> EXERCISE MATERIAL

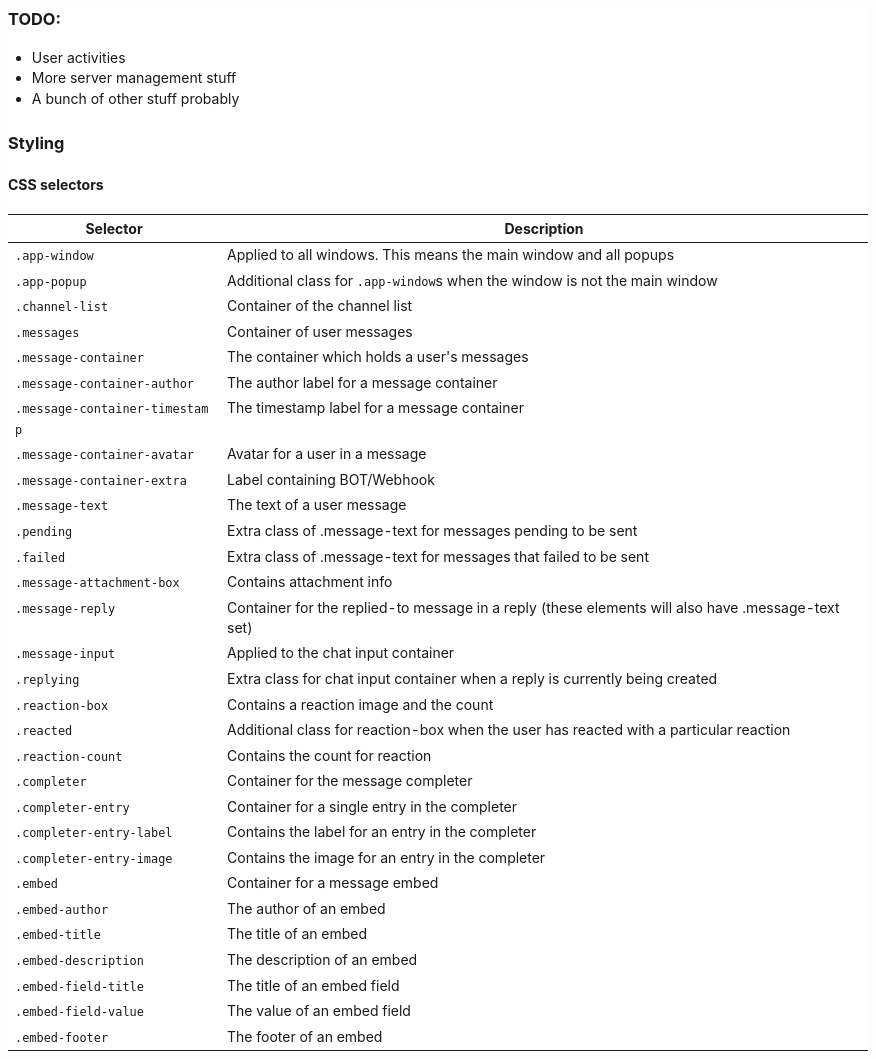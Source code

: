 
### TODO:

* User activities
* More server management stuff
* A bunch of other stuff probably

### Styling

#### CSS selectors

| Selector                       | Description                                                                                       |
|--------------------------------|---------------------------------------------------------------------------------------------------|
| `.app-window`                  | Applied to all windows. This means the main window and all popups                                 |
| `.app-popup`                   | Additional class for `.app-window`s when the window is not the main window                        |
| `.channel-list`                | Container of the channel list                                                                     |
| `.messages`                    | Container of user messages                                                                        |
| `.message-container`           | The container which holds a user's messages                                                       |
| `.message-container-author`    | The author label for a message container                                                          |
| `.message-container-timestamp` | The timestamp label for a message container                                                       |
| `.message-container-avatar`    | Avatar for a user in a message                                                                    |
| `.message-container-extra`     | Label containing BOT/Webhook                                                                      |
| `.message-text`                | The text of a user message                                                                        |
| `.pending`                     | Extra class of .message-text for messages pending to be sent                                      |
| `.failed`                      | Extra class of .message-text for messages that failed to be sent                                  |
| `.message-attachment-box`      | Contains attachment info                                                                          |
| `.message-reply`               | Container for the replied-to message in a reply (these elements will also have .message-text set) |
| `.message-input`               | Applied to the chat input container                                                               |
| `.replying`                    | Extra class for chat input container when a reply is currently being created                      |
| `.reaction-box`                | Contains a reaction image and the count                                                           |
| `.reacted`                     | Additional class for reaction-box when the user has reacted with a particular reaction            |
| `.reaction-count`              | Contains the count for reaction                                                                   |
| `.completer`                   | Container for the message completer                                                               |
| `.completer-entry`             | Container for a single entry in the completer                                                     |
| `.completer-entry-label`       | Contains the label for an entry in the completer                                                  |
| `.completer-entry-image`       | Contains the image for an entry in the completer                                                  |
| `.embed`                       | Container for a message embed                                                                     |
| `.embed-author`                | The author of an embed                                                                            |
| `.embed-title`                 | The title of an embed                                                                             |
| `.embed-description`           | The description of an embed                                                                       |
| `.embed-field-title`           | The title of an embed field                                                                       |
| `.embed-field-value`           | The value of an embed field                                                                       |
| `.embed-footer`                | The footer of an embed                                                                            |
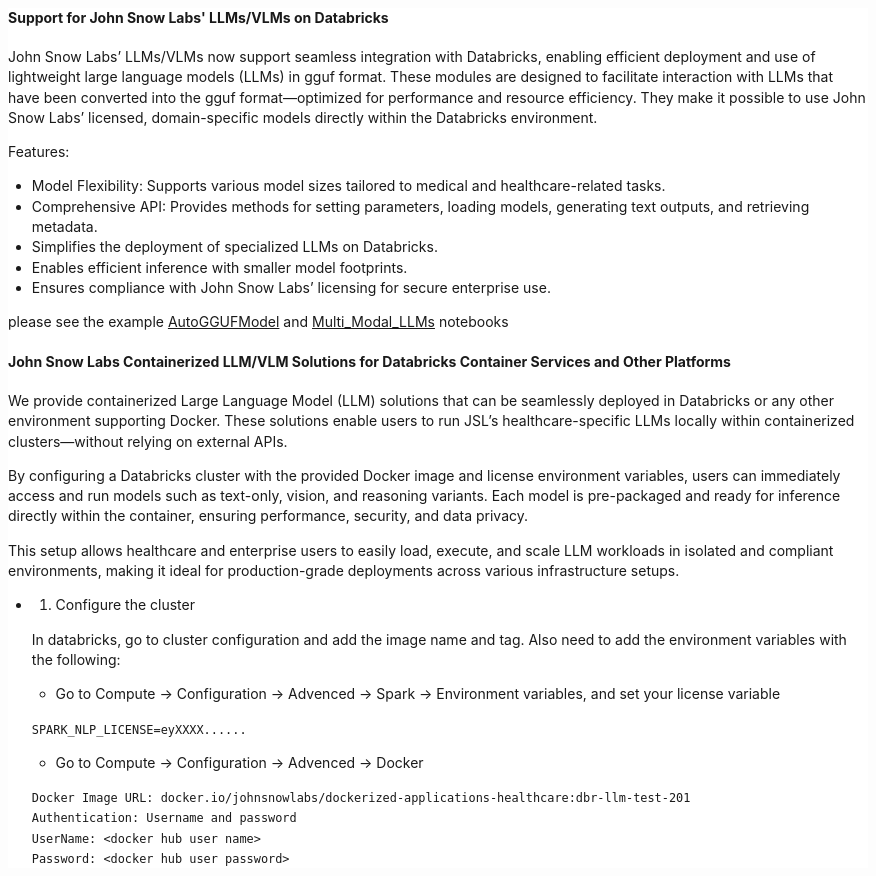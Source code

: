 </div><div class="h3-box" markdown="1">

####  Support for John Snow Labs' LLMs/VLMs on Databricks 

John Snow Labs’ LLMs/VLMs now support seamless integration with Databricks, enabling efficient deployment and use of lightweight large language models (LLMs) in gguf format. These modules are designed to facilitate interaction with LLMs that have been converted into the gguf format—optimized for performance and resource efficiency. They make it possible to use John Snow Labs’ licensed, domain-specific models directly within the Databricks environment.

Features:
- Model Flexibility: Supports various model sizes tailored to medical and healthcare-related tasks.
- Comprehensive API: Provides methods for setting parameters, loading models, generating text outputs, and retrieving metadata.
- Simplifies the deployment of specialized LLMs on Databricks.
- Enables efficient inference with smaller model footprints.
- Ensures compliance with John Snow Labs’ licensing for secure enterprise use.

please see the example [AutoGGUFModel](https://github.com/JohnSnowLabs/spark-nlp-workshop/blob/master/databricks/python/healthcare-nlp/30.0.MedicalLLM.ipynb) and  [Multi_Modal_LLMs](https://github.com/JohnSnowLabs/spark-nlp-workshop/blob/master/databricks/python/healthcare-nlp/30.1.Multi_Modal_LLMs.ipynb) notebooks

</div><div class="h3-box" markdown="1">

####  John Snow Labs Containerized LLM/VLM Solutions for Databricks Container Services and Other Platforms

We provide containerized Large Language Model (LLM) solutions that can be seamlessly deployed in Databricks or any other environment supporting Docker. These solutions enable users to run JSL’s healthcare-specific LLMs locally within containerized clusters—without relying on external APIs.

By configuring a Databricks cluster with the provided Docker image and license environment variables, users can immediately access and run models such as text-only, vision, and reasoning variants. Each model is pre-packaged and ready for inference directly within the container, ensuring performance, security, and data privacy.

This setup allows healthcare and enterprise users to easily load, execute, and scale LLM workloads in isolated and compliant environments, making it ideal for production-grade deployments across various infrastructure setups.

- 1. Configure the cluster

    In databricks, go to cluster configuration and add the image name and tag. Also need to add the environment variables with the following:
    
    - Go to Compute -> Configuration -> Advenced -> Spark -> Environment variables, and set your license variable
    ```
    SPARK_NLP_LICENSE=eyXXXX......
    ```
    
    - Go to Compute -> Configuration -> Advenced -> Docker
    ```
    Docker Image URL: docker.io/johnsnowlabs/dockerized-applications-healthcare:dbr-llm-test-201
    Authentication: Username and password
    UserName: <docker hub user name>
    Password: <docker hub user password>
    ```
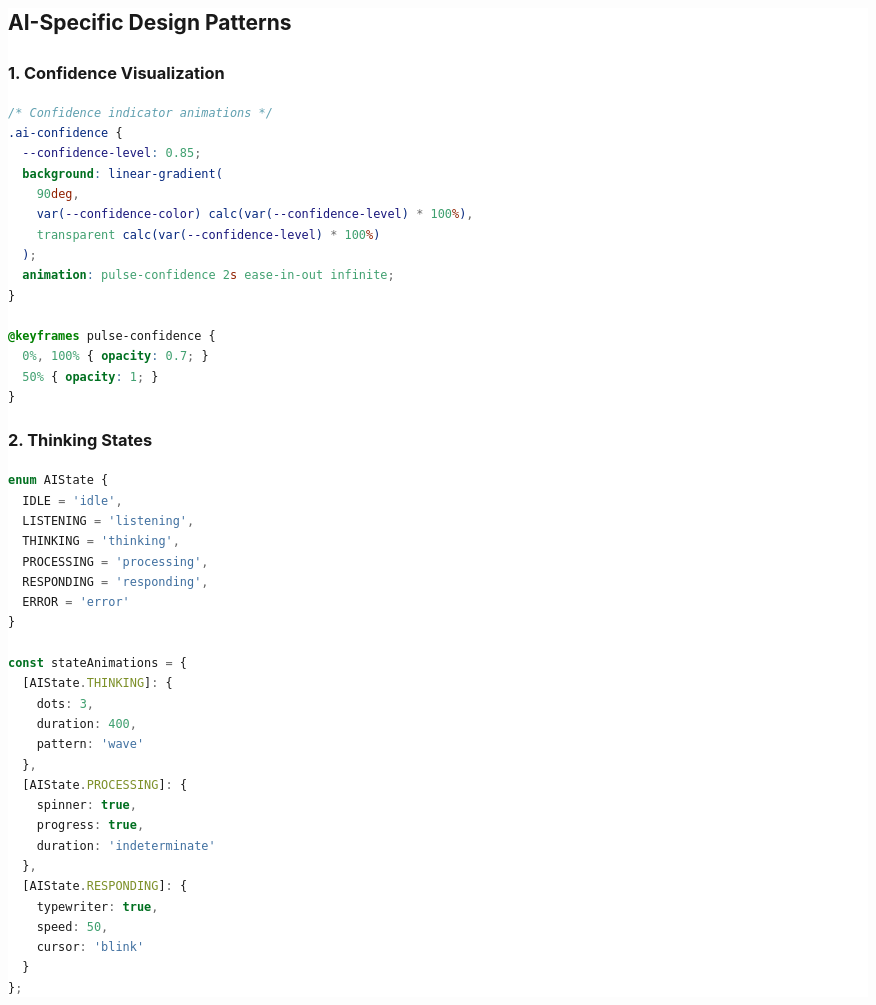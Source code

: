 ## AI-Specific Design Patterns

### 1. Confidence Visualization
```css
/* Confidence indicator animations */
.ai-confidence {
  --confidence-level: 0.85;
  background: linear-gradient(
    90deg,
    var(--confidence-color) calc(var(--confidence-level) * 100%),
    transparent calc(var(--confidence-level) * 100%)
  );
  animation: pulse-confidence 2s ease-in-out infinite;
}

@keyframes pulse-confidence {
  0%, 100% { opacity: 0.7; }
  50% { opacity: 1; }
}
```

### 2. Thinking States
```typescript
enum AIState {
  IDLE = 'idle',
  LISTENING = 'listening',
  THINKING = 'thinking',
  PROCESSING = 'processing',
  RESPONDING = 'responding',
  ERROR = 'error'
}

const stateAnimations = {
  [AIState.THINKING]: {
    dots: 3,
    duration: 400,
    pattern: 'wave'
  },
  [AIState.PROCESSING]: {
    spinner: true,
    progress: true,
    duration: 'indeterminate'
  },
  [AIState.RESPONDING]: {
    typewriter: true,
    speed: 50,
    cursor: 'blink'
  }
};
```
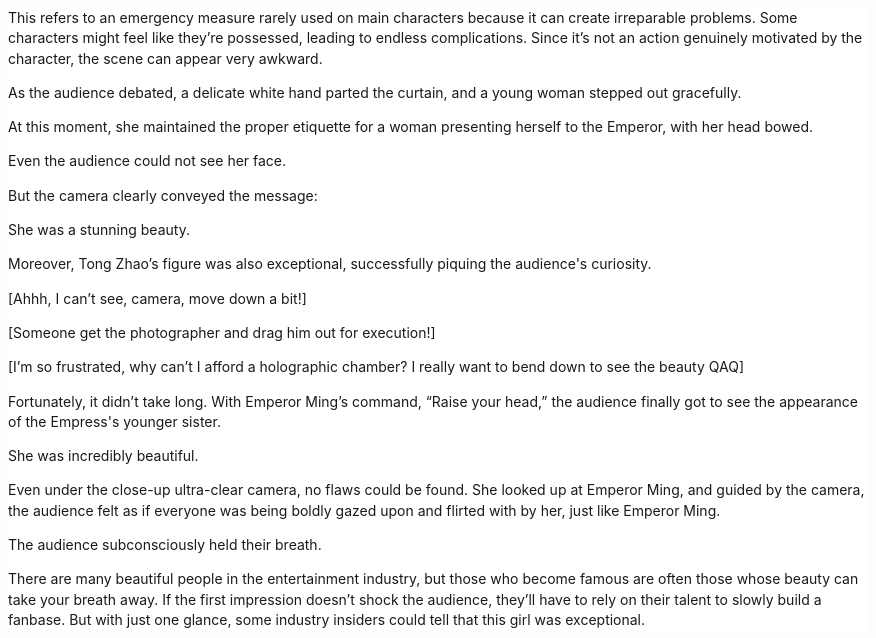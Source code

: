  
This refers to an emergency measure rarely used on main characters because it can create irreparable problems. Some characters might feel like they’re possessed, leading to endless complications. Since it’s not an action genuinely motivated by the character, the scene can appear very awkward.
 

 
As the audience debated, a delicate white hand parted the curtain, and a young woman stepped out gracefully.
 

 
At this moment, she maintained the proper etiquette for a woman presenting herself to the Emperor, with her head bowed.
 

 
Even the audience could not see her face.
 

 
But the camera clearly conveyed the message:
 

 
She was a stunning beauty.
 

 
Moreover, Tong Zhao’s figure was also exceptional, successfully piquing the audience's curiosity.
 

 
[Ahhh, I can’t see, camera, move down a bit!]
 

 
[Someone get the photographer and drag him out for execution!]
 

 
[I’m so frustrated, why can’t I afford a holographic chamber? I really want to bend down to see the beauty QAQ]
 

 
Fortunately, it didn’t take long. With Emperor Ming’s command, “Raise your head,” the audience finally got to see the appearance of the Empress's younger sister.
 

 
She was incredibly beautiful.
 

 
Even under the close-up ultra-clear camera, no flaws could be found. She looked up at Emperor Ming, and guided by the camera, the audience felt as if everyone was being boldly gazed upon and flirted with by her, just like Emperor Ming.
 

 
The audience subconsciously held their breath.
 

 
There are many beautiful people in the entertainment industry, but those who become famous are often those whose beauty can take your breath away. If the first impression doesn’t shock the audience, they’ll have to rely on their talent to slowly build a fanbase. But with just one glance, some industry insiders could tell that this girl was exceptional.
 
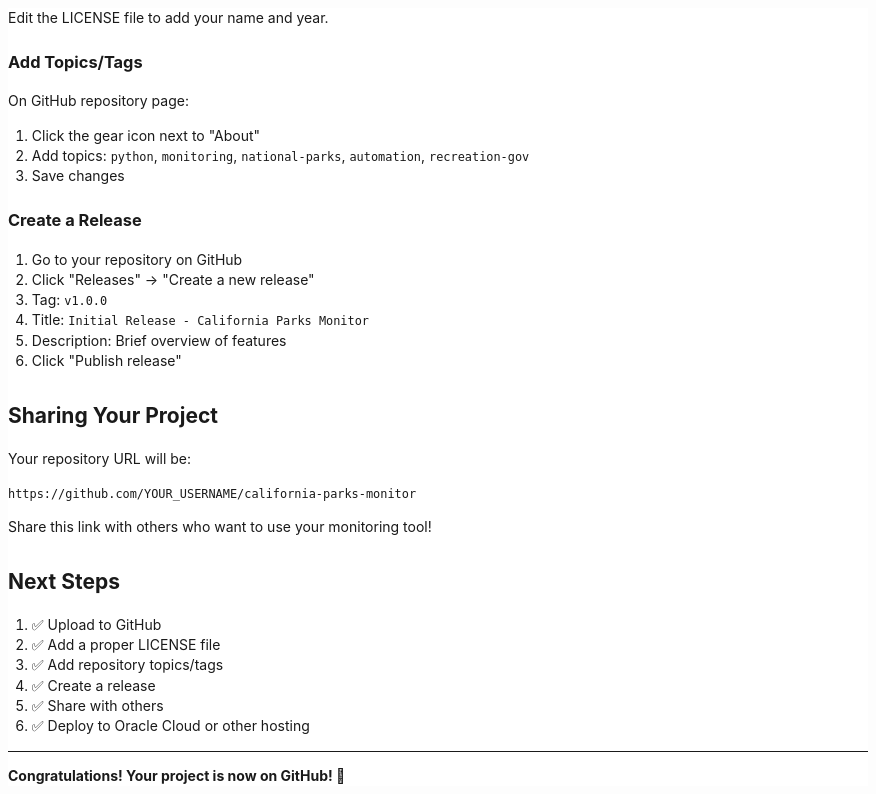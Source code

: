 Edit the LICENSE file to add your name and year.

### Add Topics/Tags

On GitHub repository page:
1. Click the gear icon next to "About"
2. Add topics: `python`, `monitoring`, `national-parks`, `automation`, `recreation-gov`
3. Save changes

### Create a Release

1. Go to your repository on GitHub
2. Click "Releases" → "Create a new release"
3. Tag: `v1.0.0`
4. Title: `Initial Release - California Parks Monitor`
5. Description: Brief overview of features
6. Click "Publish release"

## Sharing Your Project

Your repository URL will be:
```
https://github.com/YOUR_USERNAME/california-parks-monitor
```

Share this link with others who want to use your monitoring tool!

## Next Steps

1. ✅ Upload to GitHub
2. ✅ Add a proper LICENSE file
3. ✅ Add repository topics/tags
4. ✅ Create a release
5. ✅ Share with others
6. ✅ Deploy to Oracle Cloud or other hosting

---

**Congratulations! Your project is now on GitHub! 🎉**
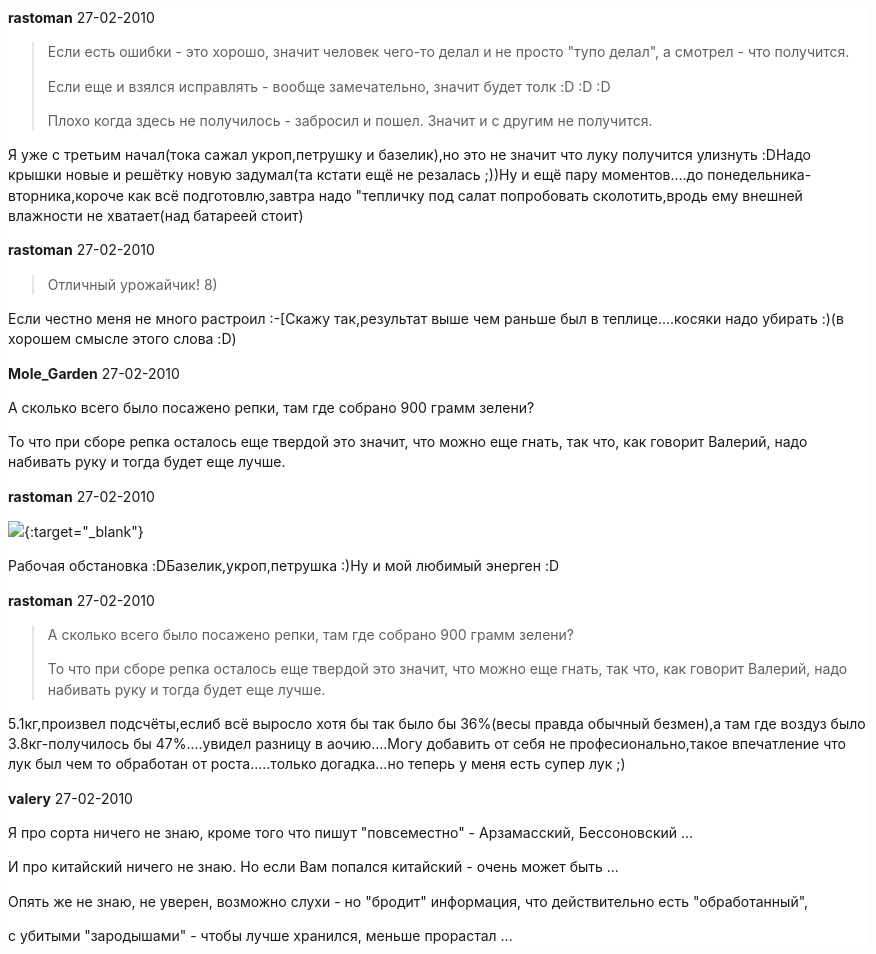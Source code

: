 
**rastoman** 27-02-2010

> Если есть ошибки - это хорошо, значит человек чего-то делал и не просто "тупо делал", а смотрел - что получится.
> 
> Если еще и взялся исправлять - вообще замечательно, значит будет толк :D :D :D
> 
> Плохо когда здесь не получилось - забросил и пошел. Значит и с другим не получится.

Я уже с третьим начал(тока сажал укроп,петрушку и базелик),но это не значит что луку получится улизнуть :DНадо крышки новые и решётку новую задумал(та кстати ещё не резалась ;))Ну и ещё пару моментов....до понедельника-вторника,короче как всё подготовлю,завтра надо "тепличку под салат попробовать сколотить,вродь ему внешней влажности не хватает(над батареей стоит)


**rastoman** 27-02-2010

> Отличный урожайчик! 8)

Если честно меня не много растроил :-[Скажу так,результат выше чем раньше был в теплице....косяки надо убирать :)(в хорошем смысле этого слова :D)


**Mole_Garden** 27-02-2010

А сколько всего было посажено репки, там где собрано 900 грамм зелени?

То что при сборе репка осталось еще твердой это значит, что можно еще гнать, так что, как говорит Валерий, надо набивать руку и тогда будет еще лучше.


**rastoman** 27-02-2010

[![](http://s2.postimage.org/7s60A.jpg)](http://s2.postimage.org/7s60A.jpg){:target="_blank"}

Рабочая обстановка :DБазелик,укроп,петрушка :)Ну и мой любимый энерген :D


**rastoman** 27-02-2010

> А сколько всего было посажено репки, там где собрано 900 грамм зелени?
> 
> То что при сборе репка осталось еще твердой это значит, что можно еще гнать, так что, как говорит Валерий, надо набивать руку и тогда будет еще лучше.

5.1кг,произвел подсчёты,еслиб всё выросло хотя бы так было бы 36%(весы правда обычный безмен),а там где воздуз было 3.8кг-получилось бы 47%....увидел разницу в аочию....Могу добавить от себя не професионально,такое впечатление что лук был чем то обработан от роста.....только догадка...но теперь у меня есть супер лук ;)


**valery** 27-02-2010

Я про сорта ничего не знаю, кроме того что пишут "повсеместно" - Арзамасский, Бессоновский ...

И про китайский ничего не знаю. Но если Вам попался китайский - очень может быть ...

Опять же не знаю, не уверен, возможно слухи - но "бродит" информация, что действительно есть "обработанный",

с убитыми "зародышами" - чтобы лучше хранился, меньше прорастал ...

> TASK DETAILS
Please find all lines of the entries that hold the string "осталось" and copy them.

> TASK ANSWER
То что при сборе репка осталось еще твердой это значит, что можно еще гнать, так что, как говорит Валерий, надо набивать руку и тогда будет еще лучше.
> То что при сборе репка осталось еще твердой это значит, что можно еще гнать, так что, как говорит Валерий, надо набивать руку и тогда будет еще лучше.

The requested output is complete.